El alto tribunal, consideró que con el proyecto el Pueblo Indígena Achagua y Piapoco del Resguardo Turpial, se vio afectado en sus tradiciones ancestrales, puesto que las obras de explotación arrasaron con territorios “sagrados”.

En el fallo se indica que uno de los tubos ubicados para el oleoducto cruza el río Meta por un sitio antiguo y sagrado denominado “Charcón de Humapo” en donde se realizan ceremonias de tradiciones orales y espirituales con jóvenes y ancianos de la comunidad indígena.

La comunidad consideró que las carreteras construidas para el desarrollo de la obra invadieron terrenos, generado un grave impacto en el resguardo y en la reserva forestal.

En este sentido, los indígenas indican que por las obras están proliferando enfermedades extrañas por contaminación de las aguas, la deserción estudiantil y los embarazos de niñas y adolescentes, puesto que se están mezclando con los trabajadores de la petrolera.

Según la sentencia, las autoridades indígenas solicitaron al Ministerio de Ambiente, Vivienda y Desarrollo una consulta previa, la cual fue negada bajo el argumento que el Ministerio del Interior no certificó la existencia de comunidades indígenas en el área de influencia del proyecto.

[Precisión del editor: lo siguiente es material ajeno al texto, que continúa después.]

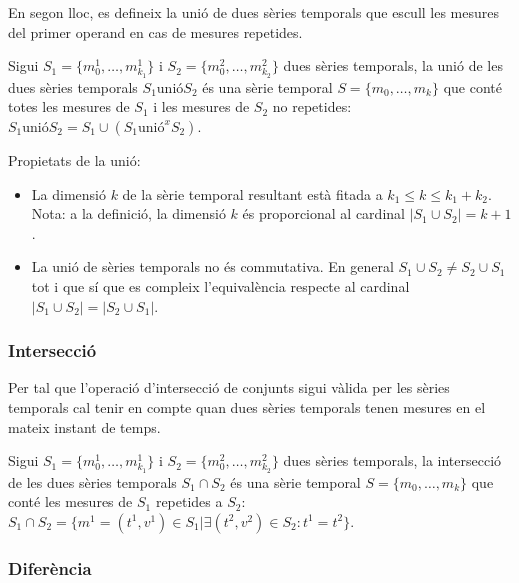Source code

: En segon lloc, es defineix la unió de dues sèries temporals que escull
les mesures del primer operand en cas de mesures repetides.

\begin{definition}[unió]
  Sigui $S_1=\{m_0^1, \dotsc, m_{k_1}^1\}$ i $S_2=\{m_0^2, \dotsc,
  m_{k_2}^2\}$ dues sèries temporals, la unió de les dues sèries
  temporals $S_1 \text{unió} S_2$ és una sèrie temporal $S=\{m_0, \dotsc,
  m_k\}$ que conté totes les mesures de $S_1$ i les mesures de $S_2$
  no repetides: $S_1 \text{unió} S_2 = S_1 \cup (S_1 \text{unió}^x S_2)$. 

\end{definition}

Propietats de la unió:

\begin{itemize}
\item La dimensió $k$ de la sèrie temporal resultant està fitada a
  $k_1 \leq k \leq k_1 + k_2$. Nota: a la definició, la dimensió $k$ és
  proporcional al cardinal $|S_1\cup S_2| = k+1$.
\item La unió de sèries temporals no és commutativa. En general
  $S_1\cup S_2 \neq S_2\cup S_1$ tot i que sí que es compleix
  l'equivalència respecte al cardinal $|S_1\cup S_2| = |S_2\cup S_1|$.
\end{itemize}



\subsubsection{Intersecció}

Per tal que l'operació d'intersecció de conjunts sigui vàlida per les sèries
temporals cal tenir en compte quan dues sèries temporals tenen mesures
en el mateix instant de temps.

\begin{definition}[intersecció]
  Sigui $S_1=\{m_0^1, \dotsc, m_{k_1}^1\}$ i $S_2=\{m_0^2, \dotsc,
  m_{k_2}^2\}$ dues sèries temporals, la intersecció de les dues
  sèries temporals $S_1 \cap S_2$ és una sèrie temporal $S=\{m_0,
  \dotsc, m_k\}$ que conté les mesures de $S_1$ repetides a $S_2$:
  $S_1 \cap S_2 = \{ m^1 = (t^1,v^1) \in S_1 | \exists (t^2,v^2)\in
  S_2 : t^1 = t^2\}$.
\end{definition}


\subsubsection{Diferència}

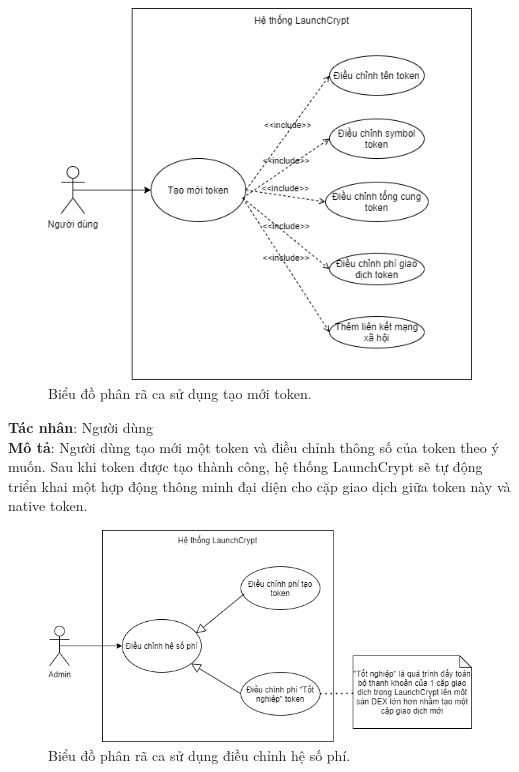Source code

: \begin{figure}[H]
    \begin{center}
        \includegraphics[width=1\textwidth]{figures/c2/CreateToken.png}
        \caption{Biểu đồ phân rã ca sử dụng tạo mới token.}
        \label{fig:feature_interaction_example}
    \end{center}
\end{figure}

\hspace{-1cm}\textbf{Tác nhân}: Người dùng \\
\textbf{Mô tả}: Người dùng tạo mới một token và điều chỉnh thông số của token
theo ý muốn. Sau khi token được tạo thành công, hệ thống LaunchCrypt sẽ tự động triển 
khai một hợp động thông minh đại diện cho cặp giao dịch giữa token này và native token.
\clearpage

\begin{figure}[H]
    \begin{center}
        \includegraphics[width=1\textwidth]{figures/c2/FeeManagement.png}
        \caption{Biểu đồ phân rã ca sử dụng điều chỉnh hệ số phí.}
        \label{fig:feature_interaction_example}
    \end{center}
\end{figure}

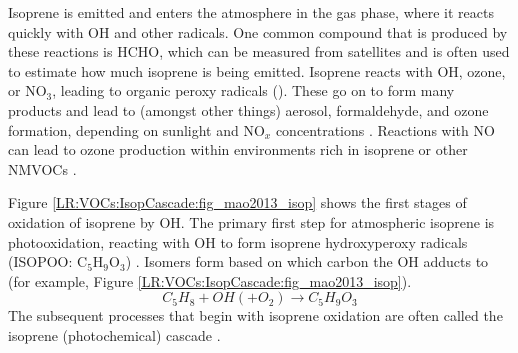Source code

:     Isoprene is emitted and enters the atmosphere in the gas phase, where it reacts quickly with OH and other radicals.
    One common compound that is produced by these reactions is HCHO, which can be measured from satellites and is often used to estimate how much isoprene is being emitted.
    Isoprene %
    reacts with OH, ozone, or NO$_3$, leading to organic peroxy radicals (\roo).
    These go on to form many products and lead to (amongst other things) aerosol, formaldehyde, and ozone formation, depending on sunlight and NO$_x$ concentrations \parencite{Atkinson2000}.
    Reactions with NO can lead to ozone production within environments rich in isoprene or other NMVOCs \parencite{Patchen2007,AtkinsonArey2003}.
    
    
    
    Figure \ref{LR:VOCs:IsopCascade:fig_mao2013_isop} shows the first stages of 
    oxidation of isoprene by OH.
    The primary first step for atmospheric isoprene is photooxidation, reacting 
    with OH to form isoprene hydroxyperoxy radicals (ISOPOO: C$_5$H$_9$O$_3$) 
    \parencite{Patchen2007, Wolfe2016, Marvin2017}.
    Isomers form based on which carbon the OH adducts to (for example, Figure 
    \ref{LR:VOCs:IsopCascade:fig_mao2013_isop}).
    \begin{equation} \label{LR:VOCs:IsopCascade:eqn_IsopToIsopoo}
      C_5H_8 + OH (+ O_2) \rightarrow C_5H_9O_3\dot{}
    \end{equation}
    The subsequent processes that begin with isoprene oxidation 
    are often called the isoprene (photochemical) cascade 
    \parencite[e.g.,][]{Crounse2012, Paulot2012, Wolfe2016}.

En consecuencia, ordena la Corte Constitucional que en el término de tres meses se adopten medidas urgentes para preservar la cultura y mitigar el impacto social y económico, por la construcción del oleoducto Campo Rubiales, con el principal objetivo de preservar la supervivencia de la comunidad ancestral.

El fallo concluye que el Gobierno y la petrolera deberán reportar cada dos meses con el fin de vigilar los acuerdos sobre explotación petrolera firmados en marzo de 1991.